=== What this task involves ===
Return exactly the lines below, starting with the one that has "#### **battery internal resistance**" and going on through the one that has "internal resistance |".

━━━━━ Excerpted records

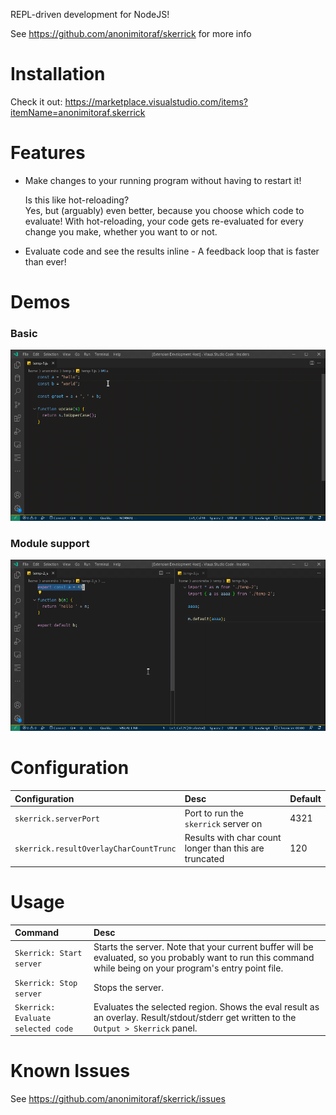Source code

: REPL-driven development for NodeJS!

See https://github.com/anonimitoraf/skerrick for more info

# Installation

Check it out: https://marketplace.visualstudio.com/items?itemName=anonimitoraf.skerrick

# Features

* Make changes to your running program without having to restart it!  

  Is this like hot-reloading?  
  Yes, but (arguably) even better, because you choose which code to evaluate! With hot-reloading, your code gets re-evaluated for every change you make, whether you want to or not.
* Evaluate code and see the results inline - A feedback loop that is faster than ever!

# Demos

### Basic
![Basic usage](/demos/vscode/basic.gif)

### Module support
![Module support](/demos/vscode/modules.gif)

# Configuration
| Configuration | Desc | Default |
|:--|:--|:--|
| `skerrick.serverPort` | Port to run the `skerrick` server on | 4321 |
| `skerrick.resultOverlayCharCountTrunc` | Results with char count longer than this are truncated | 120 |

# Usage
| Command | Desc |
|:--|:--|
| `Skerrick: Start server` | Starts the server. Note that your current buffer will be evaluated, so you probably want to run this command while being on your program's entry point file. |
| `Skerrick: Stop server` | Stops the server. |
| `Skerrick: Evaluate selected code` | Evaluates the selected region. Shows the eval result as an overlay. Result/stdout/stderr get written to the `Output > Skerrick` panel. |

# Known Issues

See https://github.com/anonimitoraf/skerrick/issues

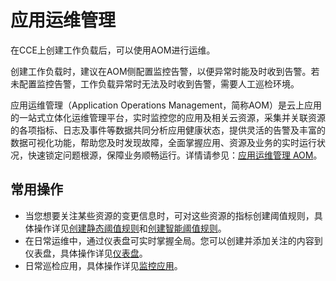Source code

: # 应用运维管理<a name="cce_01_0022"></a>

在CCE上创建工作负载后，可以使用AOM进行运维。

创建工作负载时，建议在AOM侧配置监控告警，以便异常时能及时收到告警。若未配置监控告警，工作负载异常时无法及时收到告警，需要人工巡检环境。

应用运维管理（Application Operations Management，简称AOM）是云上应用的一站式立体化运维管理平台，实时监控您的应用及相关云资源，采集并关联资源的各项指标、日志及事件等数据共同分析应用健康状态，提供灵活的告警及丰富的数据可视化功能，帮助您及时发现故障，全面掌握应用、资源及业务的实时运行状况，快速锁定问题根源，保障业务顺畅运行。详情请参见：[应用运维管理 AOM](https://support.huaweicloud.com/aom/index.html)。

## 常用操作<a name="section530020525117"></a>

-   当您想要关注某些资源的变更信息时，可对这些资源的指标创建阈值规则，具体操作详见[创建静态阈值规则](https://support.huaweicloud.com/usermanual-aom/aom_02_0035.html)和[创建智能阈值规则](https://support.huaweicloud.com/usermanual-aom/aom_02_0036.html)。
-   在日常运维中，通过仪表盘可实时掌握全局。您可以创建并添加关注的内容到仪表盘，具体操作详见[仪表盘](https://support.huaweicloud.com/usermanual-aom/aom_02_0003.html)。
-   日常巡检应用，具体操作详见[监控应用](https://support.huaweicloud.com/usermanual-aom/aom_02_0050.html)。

━━━━━━━━━━
━━━━━ Excerpted records

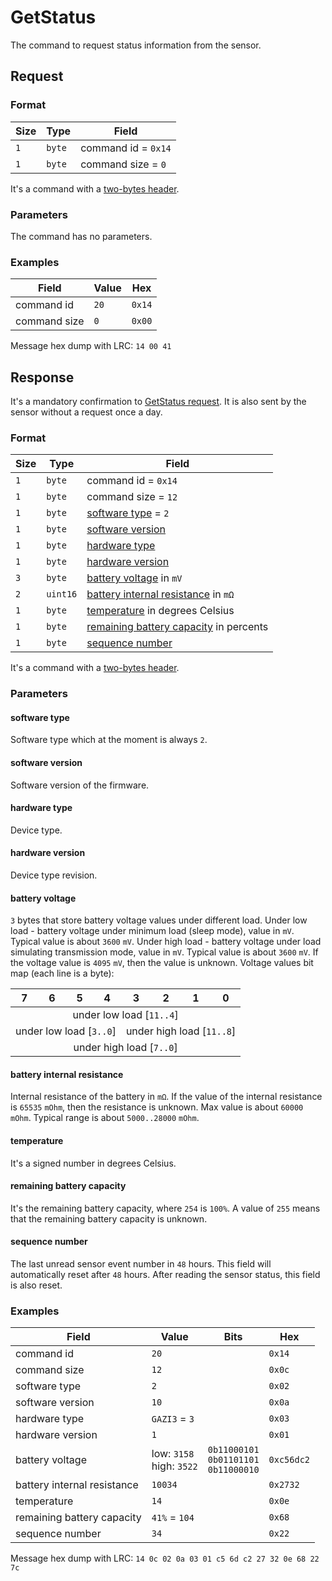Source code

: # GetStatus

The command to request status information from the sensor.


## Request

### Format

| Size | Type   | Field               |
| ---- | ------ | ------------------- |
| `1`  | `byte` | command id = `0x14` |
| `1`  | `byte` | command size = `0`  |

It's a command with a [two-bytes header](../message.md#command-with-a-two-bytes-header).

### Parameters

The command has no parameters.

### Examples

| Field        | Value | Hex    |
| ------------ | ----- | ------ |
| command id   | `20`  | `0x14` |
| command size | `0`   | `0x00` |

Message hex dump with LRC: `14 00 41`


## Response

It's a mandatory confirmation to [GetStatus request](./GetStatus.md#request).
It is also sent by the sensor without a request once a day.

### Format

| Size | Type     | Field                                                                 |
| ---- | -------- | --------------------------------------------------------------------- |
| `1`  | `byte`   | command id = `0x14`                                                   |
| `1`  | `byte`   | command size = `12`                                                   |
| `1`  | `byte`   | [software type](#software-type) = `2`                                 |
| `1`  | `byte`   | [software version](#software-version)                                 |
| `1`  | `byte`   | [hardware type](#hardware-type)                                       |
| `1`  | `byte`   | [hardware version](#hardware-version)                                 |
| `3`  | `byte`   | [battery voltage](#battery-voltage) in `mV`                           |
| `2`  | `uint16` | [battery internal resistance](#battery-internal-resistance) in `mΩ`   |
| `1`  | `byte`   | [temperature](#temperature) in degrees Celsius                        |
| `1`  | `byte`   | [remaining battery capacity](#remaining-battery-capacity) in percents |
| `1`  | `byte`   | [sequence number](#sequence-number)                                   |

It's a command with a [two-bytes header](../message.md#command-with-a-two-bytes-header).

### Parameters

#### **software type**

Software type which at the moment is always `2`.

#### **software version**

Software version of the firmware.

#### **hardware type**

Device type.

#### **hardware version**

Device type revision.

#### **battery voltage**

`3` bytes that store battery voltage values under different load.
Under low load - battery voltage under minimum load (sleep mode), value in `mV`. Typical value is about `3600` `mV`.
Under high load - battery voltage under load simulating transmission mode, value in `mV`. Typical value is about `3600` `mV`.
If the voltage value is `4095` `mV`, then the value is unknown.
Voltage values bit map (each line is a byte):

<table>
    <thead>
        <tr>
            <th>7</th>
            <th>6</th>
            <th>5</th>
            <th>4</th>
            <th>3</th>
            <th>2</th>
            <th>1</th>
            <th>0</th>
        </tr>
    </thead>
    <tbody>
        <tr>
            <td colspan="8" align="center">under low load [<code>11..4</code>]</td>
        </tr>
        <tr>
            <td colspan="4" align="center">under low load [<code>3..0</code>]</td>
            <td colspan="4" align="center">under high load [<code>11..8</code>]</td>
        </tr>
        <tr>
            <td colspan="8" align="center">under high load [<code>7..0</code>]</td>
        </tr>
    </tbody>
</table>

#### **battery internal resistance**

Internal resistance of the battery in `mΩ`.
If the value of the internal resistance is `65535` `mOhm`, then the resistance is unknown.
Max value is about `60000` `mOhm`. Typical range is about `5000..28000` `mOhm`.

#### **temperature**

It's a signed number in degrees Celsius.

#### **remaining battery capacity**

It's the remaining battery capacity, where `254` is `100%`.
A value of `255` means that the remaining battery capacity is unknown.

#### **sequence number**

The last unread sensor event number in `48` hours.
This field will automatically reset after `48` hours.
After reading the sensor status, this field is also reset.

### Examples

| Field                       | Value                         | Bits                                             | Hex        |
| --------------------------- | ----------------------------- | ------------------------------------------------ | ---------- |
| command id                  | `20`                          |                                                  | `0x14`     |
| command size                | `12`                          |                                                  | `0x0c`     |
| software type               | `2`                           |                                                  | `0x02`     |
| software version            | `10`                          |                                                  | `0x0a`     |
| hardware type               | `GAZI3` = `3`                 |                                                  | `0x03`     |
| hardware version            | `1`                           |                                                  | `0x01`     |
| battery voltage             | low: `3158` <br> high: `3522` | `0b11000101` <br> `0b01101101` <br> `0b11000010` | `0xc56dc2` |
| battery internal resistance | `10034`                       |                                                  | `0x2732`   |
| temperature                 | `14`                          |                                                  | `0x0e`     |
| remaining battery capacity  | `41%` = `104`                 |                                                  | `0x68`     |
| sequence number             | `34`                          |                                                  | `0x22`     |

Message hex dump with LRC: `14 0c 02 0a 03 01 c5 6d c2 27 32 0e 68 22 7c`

━━━━━━━━━━

=== Response ===
#### **battery internal resistance**

Internal resistance of the battery in `mΩ`.
If the value of the internal resistance is `65535` `mOhm`, then the resistance is unknown.
Max value is about `60000` `mOhm`. Typical range is about `5000..28000` `mOhm`.

#### **temperature**

It's a signed number in degrees Celsius.

#### **remaining battery capacity**

It's the remaining battery capacity, where `254` is `100%`.
A value of `255` means that the remaining battery capacity is unknown.

#### **sequence number**

The last unread sensor event number in `48` hours.
This field will automatically reset after `48` hours.
After reading the sensor status, this field is also reset.

### Examples

| Field                       | Value                         | Bits                                             | Hex        |
| --------------------------- | ----------------------------- | ------------------------------------------------ | ---------- |
| command id                  | `20`                          |                                                  | `0x14`     |
| command size                | `12`                          |                                                  | `0x0c`     |
| software type               | `2`                           |                                                  | `0x02`     |
| software version            | `10`                          |                                                  | `0x0a`     |
| hardware type               | `GAZI3` = `3`                 |                                                  | `0x03`     |
| hardware version            | `1`                           |                                                  | `0x01`     |
| battery voltage             | low: `3158` <br> high: `3522` | `0b11000101` <br> `0b01101101` <br> `0b11000010` | `0xc56dc2` |
| battery internal resistance | `10034`                       |                                                  | `0x2732`   |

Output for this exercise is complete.